Each line of the records needs to come back exactly as written.

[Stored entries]
════════

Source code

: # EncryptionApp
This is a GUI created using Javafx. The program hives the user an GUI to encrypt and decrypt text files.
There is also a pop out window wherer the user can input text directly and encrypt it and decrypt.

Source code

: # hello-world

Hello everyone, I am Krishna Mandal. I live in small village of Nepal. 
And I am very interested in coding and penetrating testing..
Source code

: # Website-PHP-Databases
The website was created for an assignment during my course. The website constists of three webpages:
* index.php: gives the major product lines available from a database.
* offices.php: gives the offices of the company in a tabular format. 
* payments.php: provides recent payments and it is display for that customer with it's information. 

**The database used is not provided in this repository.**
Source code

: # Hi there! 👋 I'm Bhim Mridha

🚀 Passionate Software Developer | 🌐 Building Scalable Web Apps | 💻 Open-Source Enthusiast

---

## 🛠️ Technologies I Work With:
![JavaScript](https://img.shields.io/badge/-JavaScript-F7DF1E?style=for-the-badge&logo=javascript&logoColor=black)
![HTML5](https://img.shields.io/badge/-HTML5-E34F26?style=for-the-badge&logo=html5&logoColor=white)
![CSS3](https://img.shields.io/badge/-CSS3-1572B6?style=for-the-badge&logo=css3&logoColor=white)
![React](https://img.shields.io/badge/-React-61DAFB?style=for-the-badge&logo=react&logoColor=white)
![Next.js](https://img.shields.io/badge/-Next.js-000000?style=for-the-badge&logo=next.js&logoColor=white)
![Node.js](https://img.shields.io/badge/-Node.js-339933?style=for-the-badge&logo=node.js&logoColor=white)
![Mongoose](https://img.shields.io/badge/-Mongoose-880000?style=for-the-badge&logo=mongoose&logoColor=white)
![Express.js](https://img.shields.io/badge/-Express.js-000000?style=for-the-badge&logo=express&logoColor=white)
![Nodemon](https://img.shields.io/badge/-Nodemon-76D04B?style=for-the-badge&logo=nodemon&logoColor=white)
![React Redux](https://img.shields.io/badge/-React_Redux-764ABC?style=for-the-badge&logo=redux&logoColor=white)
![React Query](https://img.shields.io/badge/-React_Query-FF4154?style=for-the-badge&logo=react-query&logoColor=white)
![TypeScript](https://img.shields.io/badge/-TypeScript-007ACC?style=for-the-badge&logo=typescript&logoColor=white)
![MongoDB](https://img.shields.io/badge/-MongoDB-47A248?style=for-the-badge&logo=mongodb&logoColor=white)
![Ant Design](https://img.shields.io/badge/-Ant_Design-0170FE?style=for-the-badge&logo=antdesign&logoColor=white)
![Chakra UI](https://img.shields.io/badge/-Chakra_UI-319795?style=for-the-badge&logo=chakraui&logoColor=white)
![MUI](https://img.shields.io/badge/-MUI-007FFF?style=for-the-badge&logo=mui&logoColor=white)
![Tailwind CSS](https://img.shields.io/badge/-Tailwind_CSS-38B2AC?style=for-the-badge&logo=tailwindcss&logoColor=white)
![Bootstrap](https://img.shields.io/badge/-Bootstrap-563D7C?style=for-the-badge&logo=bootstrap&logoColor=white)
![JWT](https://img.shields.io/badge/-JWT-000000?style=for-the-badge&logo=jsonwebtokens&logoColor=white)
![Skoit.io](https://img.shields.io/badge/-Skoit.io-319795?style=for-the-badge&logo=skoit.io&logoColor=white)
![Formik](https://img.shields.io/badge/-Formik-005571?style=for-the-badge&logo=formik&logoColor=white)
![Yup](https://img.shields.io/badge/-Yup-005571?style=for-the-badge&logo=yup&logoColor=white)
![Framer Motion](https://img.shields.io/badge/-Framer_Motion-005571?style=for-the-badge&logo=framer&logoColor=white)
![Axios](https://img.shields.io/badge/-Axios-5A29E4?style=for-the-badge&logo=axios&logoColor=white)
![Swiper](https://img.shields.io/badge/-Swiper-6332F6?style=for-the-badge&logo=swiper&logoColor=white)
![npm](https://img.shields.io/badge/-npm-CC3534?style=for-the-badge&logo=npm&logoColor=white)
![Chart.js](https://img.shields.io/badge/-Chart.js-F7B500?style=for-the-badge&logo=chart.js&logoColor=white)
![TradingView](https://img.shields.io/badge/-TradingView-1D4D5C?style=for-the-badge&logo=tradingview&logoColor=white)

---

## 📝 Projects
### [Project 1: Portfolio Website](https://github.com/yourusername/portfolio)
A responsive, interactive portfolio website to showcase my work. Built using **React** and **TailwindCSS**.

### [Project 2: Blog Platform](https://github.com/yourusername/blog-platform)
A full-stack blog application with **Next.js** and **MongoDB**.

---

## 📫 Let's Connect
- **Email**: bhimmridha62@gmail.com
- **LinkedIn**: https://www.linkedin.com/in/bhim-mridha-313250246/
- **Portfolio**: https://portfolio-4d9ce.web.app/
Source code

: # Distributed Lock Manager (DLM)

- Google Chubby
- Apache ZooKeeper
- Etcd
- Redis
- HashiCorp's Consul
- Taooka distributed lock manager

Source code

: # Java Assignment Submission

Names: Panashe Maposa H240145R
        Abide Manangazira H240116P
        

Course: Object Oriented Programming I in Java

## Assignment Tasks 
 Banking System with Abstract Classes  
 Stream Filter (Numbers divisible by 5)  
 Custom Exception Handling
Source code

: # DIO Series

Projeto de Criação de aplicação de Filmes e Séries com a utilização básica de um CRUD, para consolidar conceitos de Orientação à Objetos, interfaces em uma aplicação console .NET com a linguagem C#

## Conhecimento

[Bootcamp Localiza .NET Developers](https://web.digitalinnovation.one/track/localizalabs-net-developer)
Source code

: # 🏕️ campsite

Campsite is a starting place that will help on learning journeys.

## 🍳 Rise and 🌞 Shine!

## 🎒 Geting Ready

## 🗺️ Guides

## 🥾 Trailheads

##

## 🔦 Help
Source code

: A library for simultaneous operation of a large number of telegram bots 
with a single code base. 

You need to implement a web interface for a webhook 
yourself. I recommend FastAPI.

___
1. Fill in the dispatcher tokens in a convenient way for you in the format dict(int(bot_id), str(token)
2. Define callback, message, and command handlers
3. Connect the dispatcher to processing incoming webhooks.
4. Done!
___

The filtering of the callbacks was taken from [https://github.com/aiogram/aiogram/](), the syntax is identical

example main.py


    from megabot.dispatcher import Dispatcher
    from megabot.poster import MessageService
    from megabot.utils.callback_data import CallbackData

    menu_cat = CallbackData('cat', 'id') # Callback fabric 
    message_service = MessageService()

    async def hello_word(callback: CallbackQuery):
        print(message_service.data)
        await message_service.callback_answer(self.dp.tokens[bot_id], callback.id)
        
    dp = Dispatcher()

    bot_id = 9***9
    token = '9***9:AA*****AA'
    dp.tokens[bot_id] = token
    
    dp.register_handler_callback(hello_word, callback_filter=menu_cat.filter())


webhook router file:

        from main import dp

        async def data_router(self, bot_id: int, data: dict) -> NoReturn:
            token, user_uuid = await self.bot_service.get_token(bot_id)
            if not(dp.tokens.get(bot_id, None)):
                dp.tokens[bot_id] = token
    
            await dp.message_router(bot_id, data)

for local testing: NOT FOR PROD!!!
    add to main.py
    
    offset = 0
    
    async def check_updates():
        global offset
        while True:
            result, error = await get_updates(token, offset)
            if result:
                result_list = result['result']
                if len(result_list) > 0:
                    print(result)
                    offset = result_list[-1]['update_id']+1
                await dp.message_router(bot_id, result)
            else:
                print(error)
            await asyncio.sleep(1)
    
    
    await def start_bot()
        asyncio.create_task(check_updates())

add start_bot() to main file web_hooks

════════

→ **ANSWER SECTION**
Source code

: # EncryptionApp
This is a GUI created using Javafx. The program hives the user an GUI to encrypt and decrypt text files.
There is also a pop out window wherer the user can input text directly and encrypt it and decrypt.

Source code

: # hello-world

Hello everyone, I am Krishna Mandal. I live in small village of Nepal. 
And I am very interested in coding and penetrating testing..
Source code

: # Website-PHP-Databases
The website was created for an assignment during my course. The website constists of three webpages:
* index.php: gives the major product lines available from a database.
* offices.php: gives the offices of the company in a tabular format. 
* payments.php: provides recent payments and it is display for that customer with it's information. 

**The database used is not provided in this repository.**
Source code

: # Hi there! 👋 I'm Bhim Mridha

🚀 Passionate Software Developer | 🌐 Building Scalable Web Apps | 💻 Open-Source Enthusiast

---

## 🛠️ Technologies I Work With:
![JavaScript](https://img.shields.io/badge/-JavaScript-F7DF1E?style=for-the-badge&logo=javascript&logoColor=black)
![HTML5](https://img.shields.io/badge/-HTML5-E34F26?style=for-the-badge&logo=html5&logoColor=white)
![CSS3](https://img.shields.io/badge/-CSS3-1572B6?style=for-the-badge&logo=css3&logoColor=white)
![React](https://img.shields.io/badge/-React-61DAFB?style=for-the-badge&logo=react&logoColor=white)
![Next.js](https://img.shields.io/badge/-Next.js-000000?style=for-the-badge&logo=next.js&logoColor=white)
![Node.js](https://img.shields.io/badge/-Node.js-339933?style=for-the-badge&logo=node.js&logoColor=white)
![Mongoose](https://img.shields.io/badge/-Mongoose-880000?style=for-the-badge&logo=mongoose&logoColor=white)
![Express.js](https://img.shields.io/badge/-Express.js-000000?style=for-the-badge&logo=express&logoColor=white)
![Nodemon](https://img.shields.io/badge/-Nodemon-76D04B?style=for-the-badge&logo=nodemon&logoColor=white)
![React Redux](https://img.shields.io/badge/-React_Redux-764ABC?style=for-the-badge&logo=redux&logoColor=white)
![React Query](https://img.shields.io/badge/-React_Query-FF4154?style=for-the-badge&logo=react-query&logoColor=white)
![TypeScript](https://img.shields.io/badge/-TypeScript-007ACC?style=for-the-badge&logo=typescript&logoColor=white)
![MongoDB](https://img.shields.io/badge/-MongoDB-47A248?style=for-the-badge&logo=mongodb&logoColor=white)
![Ant Design](https://img.shields.io/badge/-Ant_Design-0170FE?style=for-the-badge&logo=antdesign&logoColor=white)
![Chakra UI](https://img.shields.io/badge/-Chakra_UI-319795?style=for-the-badge&logo=chakraui&logoColor=white)
![MUI](https://img.shields.io/badge/-MUI-007FFF?style=for-the-badge&logo=mui&logoColor=white)
![Tailwind CSS](https://img.shields.io/badge/-Tailwind_CSS-38B2AC?style=for-the-badge&logo=tailwindcss&logoColor=white)
![Bootstrap](https://img.shields.io/badge/-Bootstrap-563D7C?style=for-the-badge&logo=bootstrap&logoColor=white)
![JWT](https://img.shields.io/badge/-JWT-000000?style=for-the-badge&logo=jsonwebtokens&logoColor=white)
![Skoit.io](https://img.shields.io/badge/-Skoit.io-319795?style=for-the-badge&logo=skoit.io&logoColor=white)
![Formik](https://img.shields.io/badge/-Formik-005571?style=for-the-badge&logo=formik&logoColor=white)
![Yup](https://img.shields.io/badge/-Yup-005571?style=for-the-badge&logo=yup&logoColor=white)
![Framer Motion](https://img.shields.io/badge/-Framer_Motion-005571?style=for-the-badge&logo=framer&logoColor=white)
![Axios](https://img.shields.io/badge/-Axios-5A29E4?style=for-the-badge&logo=axios&logoColor=white)
![Swiper](https://img.shields.io/badge/-Swiper-6332F6?style=for-the-badge&logo=swiper&logoColor=white)
![npm](https://img.shields.io/badge/-npm-CC3534?style=for-the-badge&logo=npm&logoColor=white)
![Chart.js](https://img.shields.io/badge/-Chart.js-F7B500?style=for-the-badge&logo=chart.js&logoColor=white)
![TradingView](https://img.shields.io/badge/-TradingView-1D4D5C?style=for-the-badge&logo=tradingview&logoColor=white)

---

## 📝 Projects
### [Project 1: Portfolio Website](https://github.com/yourusername/portfolio)
A responsive, interactive portfolio website to showcase my work. Built using **React** and **TailwindCSS**.

### [Project 2: Blog Platform](https://github.com/yourusername/blog-platform)
A full-stack blog application with **Next.js** and **MongoDB**.

---

## 📫 Let's Connect
- **Email**: bhimmridha62@gmail.com
- **LinkedIn**: https://www.linkedin.com/in/bhim-mridha-313250246/
- **Portfolio**: https://portfolio-4d9ce.web.app/
Source code

: # Distributed Lock Manager (DLM)

- Google Chubby
- Apache ZooKeeper
- Etcd
- Redis
- HashiCorp's Consul
- Taooka distributed lock manager

Source code

: # Java Assignment Submission

Names: Panashe Maposa H240145R
        Abide Manangazira H240116P
        

Course: Object Oriented Programming I in Java

## Assignment Tasks 
 Banking System with Abstract Classes  
 Stream Filter (Numbers divisible by 5)  
 Custom Exception Handling
Source code

: # DIO Series

Projeto de Criação de aplicação de Filmes e Séries com a utilização básica de um CRUD, para consolidar conceitos de Orientação à Objetos, interfaces em uma aplicação console .NET com a linguagem C#

## Conhecimento

[Bootcamp Localiza .NET Developers](https://web.digitalinnovation.one/track/localizalabs-net-developer)
Source code

: # 🏕️ campsite

Campsite is a starting place that will help on learning journeys.

## 🍳 Rise and 🌞 Shine!

## 🎒 Geting Ready

## 🗺️ Guides

## 🥾 Trailheads

##

## 🔦 Help
Source code

: A library for simultaneous operation of a large number of telegram bots 
with a single code base. 

You need to implement a web interface for a webhook 
yourself. I recommend FastAPI.

___
1. Fill in the dispatcher tokens in a convenient way for you in the format dict(int(bot_id), str(token)
2. Define callback, message, and command handlers
3. Connect the dispatcher to processing incoming webhooks.
4. Done!
___

The filtering of the callbacks was taken from [https://github.com/aiogram/aiogram/](), the syntax is identical

example main.py


    from megabot.dispatcher import Dispatcher
    from megabot.poster import MessageService
    from megabot.utils.callback_data import CallbackData

    menu_cat = CallbackData('cat', 'id') # Callback fabric 
    message_service = MessageService()

    async def hello_word(callback: CallbackQuery):
        print(message_service.data)
        await message_service.callback_answer(self.dp.tokens[bot_id], callback.id)
        
    dp = Dispatcher()

    bot_id = 9***9
    token = '9***9:AA*****AA'
    dp.tokens[bot_id] = token
    
    dp.register_handler_callback(hello_word, callback_filter=menu_cat.filter())


webhook router file:

        from main import dp

        async def data_router(self, bot_id: int, data: dict) -> NoReturn:
            token, user_uuid = await self.bot_service.get_token(bot_id)
            if not(dp.tokens.get(bot_id, None)):
                dp.tokens[bot_id] = token
    
            await dp.message_router(bot_id, data)

for local testing: NOT FOR PROD!!!
    add to main.py
    
    offset = 0
    
    async def check_updates():
        global offset
        while True:
            result, error = await get_updates(token, offset)
            if result:
                result_list = result['result']
                if len(result_list) > 0:
                    print(result)
                    offset = result_list[-1]['update_id']+1
                await dp.message_router(bot_id, result)
            else:
                print(error)
            await asyncio.sleep(1)
    
    
    await def start_bot()
        asyncio.create_task(check_updates())

add start_bot() to main file web_hooks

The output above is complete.